Alternativ kann die Vorspannung eine Stromdichte zwischen etwa 0,1 mA/cm2 und etwa 50 mA/cm2 oder zwischen etwa 0,1 A und etwa 20 A für ein Substrat von 20 mm sein. Man geht davon aus, dass das Anlegen der Vorspannung an das Substrat gegenüber dem Polierelement 205 eine gleichförmige Auflösung von leitenden Materialien, wie Metallen, in den Elektrolyt aus der Substratfläche verglichen mit der höheren Randentfernungsrate und der niedrigeren Mittenentfernungsrate bei der herkömmlichen Kontaktstift-Vorspannung ergibt.

Die zur Ausführung des anodischen Auflösungsprozesses angelegte Vorspannung kann in Leistung und Anwendung abhängig von den Erfordernissen des Benutzers zum Entfernen von Material von der Substratoberfläche variiert werden. Beispielsweise kann ein sich mit der Zeit änderndes anodisches Potenzial für das leitende Polierelement 205 vorgesehen werden. Die Vorspannung kann auch durch elektrische Impulsmodulationsmethoden angelegt werden. Zu der elektrischen Impulsmodifizierung gehört das Anlegen einer konstanten Stromdichte oder Spannung über dem Substrat für einen ersten Zeitraum und dann das Anlegen einer konstanten entgegengesetzten Spannung über dem Substrat für einen zweiten Zeitraum und das Wiederholen des ersten und zweiten Schritts. Beispielsweise kann die elektrische Impulsmodifizierungsmethode ein sich änderndes Potenzial von zwischen etwa –0,1 V und etwa –15 V bis zwischen etwa 0,1 V und etwa 15 V verwenden.

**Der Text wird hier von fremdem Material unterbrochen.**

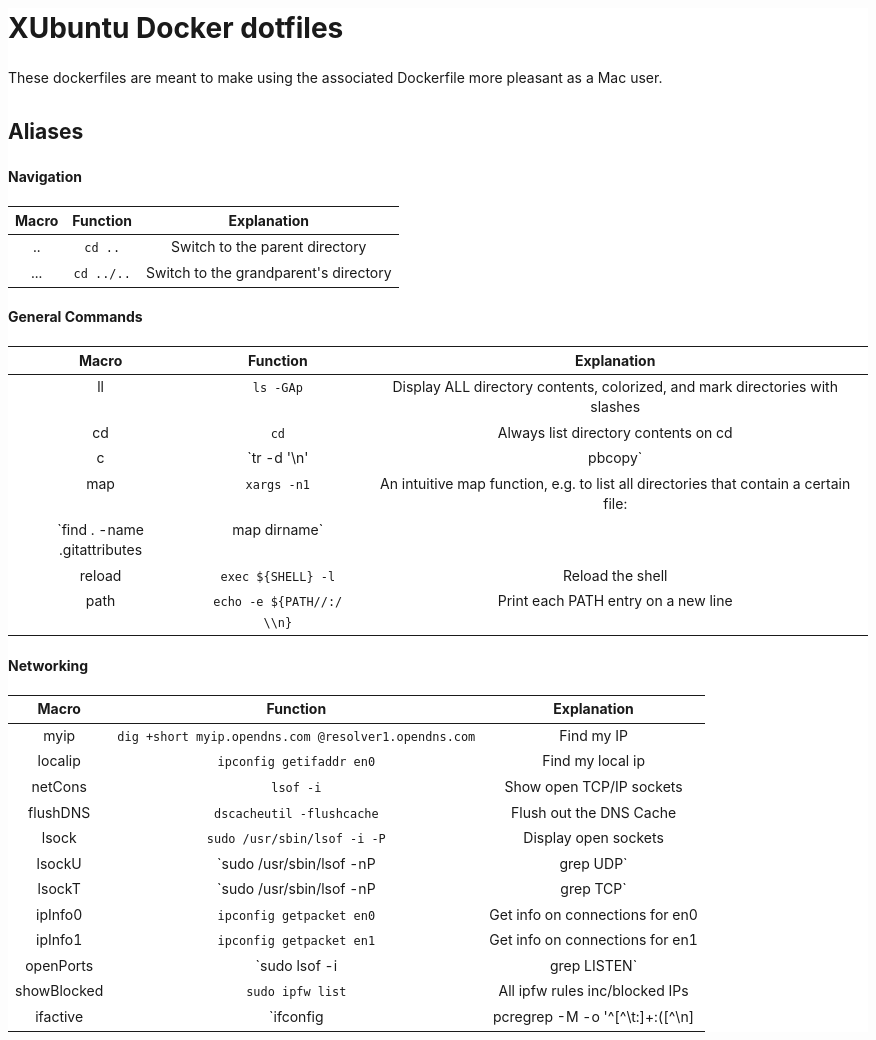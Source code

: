XUbuntu Docker dotfiles
======

These dockerfiles are meant to make using the associated Dockerfile more pleasant as a Mac user.

Aliases
------

#### Navigation
|    Macro   |      Function       |        Explanation    |
|:----------:|:-------------------:|:---------------------:|
| .. | `cd ..` | Switch to the parent directory |
| ... | `cd ../..` | Switch to the grandparent's directory |

#### General Commands
|    Macro   |      Function       |        Explanation    |
|:----------:|:-------------------:|:---------------------:|
|  ll  |  `ls -GAp`      |   Display ALL directory contents, colorized, and mark directories with slashes |
|  cd  |  `cd`             |                         Always list directory contents on cd                   |
| c | `tr -d '\n' | pbcopy` | Trim new lines and copy to clipboard |
| map | `xargs -n1` | An intuitive map function, e.g. to list all directories that contain a certain file:
 `find . -name .gitattributes | map dirname`|
| reload | `exec ${SHELL} -l` | Reload the shell |
| path | `echo -e ${PATH//:/\\n}` | Print each PATH entry on a new line |


#### Networking
|    Macro   |      Function       |        Explanation    |
|:----------:|:-------------------:|:---------------------:|
|    myip    | `dig +short myip.opendns.com @resolver1.opendns.com` | Find my IP          |
| localip | `ipconfig getifaddr en0` | Find my local ip |
|   netCons  | `lsof -i`             | Show open TCP/IP sockets |
|   flushDNS | `dscacheutil -flushcache` | Flush out the DNS Cache |
|  lsock     | `sudo /usr/sbin/lsof -i -P` | Display open sockets  |
|  lsockU    | `sudo /usr/sbin/lsof -nP | grep UDP` | Display only open UDP sockets |
|  lsockT    | `sudo /usr/sbin/lsof -nP | grep TCP` | Display only open TCP sockets |
|  ipInfo0   | `ipconfig getpacket en0`   | Get info on connections for en0 |
|  ipInfo1   | `ipconfig getpacket en1`   | Get info on connections for en1 |
|  openPorts | `sudo lsof -i | grep LISTEN` | List all listening connections |
|  showBlocked | `sudo ipfw list`   | All ipfw rules inc/blocked IPs |
| ifactive | `ifconfig | pcregrep -M -o '^[^\t:]+:([^\n]|\n\t)*status: active'` | Show active network interfaces |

Leitendes Material, wie Kupfer enthaltendes Material, kann aus wenigstens einem Teil der Substratfläche mit einer Rate von etwa 15.000 Å/min oder weniger, beispielsweise zwischen etwa 100 Å/min und etwa 15.000 Å/min entfernt werden. Bei einer Ausführung der Erfindung, bei der das zu entfernende Kupfermaterial weniger als 5.000 Å dick ist, kann die Spannung an das leitende Polierelement 205 angelegt werden, so dass sie eine Entfernungsrate zwischen etwa 100 Å/min und etwa 5.000 Å/min einstellt.

Die Leistung kann in das vorstehend beschriebene Polierelement 205 durch Verwendung einer Leistungsübertragungsvorrichtung eingekoppelt werden, beispielsweise einer Stromeinführstange für die Erfindung nicht einschließende leitende Poliermaterialien, die keine leicht verfügbaren Leistungskoppelungspunkte haben, beispielsweise ein Poliermaterial mit Carbonfasern oder Kohlenstoff-Nanoröhrchen, die in Polyurethan angeordnet sind. Eine Leistungsübertragungsvorrichtung ist gewöhnlich so gestaltet, dass sie eine lineare Spannungsverringerung auf Äquipotenziallinien zu dem Poliermaterial einstellt. Das höchste Potenzial liegt am nächsten zur Leistungszuführstange, während sich das niedrigste Potenzial am weitesten von der Leistungszuführstange entfernt befindet. Die Leistungsüberführungsvorrichtung hat gewöhnlich eine größere Leitfähigkeit als das die Erfindung nicht einschließende leitende Material, wie ein Metall, d.h. Platin oder Kupfer. Das Polierelement kann irgendeine mögliche Form haben, beispielsweise ein rundes Polierkissen oder ein gerades Band sein, während die Leistungsüberführungsvorrichtung irgendeine Form haben kann, beispielsweise die einer Leistungseinführstange oder eines leitenden Netzes. Die Leistungsüberführungsvorrichtung hat üblicherweise eine dem Substrat zugewandte Seite, die wenigstens so breit oder lang wie der Durchmesser des Substrats ist.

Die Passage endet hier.